• **SUPPLIED RECORDS**
>>>>>

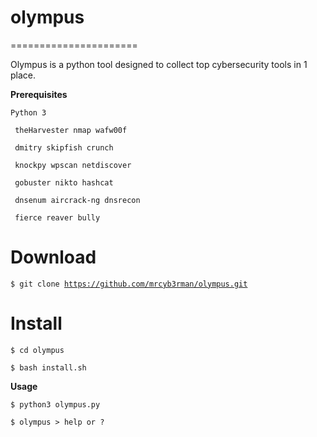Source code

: # olympus
======================

Olympus is a python tool designed to collect top cybersecurity tools in 1 place.

**Prerequisites**

<code>Python 3</code>

<code>  theHarvester nmap wafw00f </code>

<code>  dmitry skipfish crunch</code>

<code>  knockpy wpscan netdiscover</code>

<code>  gobuster nikto hashcat</code>

<code>  dnsenum aircrack-ng dnsrecon</code>

<code> fierce reaver bully</code>

Download
=======

<code>$ git clone https://github.com/mrcyb3rman/olympus.git</code>

Install
=======

<code>$ cd olympus </code>

<code>$ bash install.sh </code>

**Usage**

<code>$ python3 olympus.py </code>

<code>$ olympus > help or ? </code>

<<<<<

• **WHAT THE EXERCISE ASKS**
Repeat the listing above in full, exactly, and omit its pictures.

• **EXERCISE RESULT**
Source code

: # olympus
======================

Olympus is a python tool designed to collect top cybersecurity tools in 1 place.

**Prerequisites**

<code>Python 3</code>

<code>  theHarvester nmap wafw00f </code>

<code>  dmitry skipfish crunch</code>

<code>  knockpy wpscan netdiscover</code>

<code>  gobuster nikto hashcat</code>

<code>  dnsenum aircrack-ng dnsrecon</code>

<code> fierce reaver bully</code>

Download
=======

<code>$ git clone https://github.com/mrcyb3rman/olympus.git</code>

Install
=======

<code>$ cd olympus </code>

<code>$ bash install.sh </code>

**Usage**

<code>$ python3 olympus.py </code>

<code>$ olympus > help or ? </code>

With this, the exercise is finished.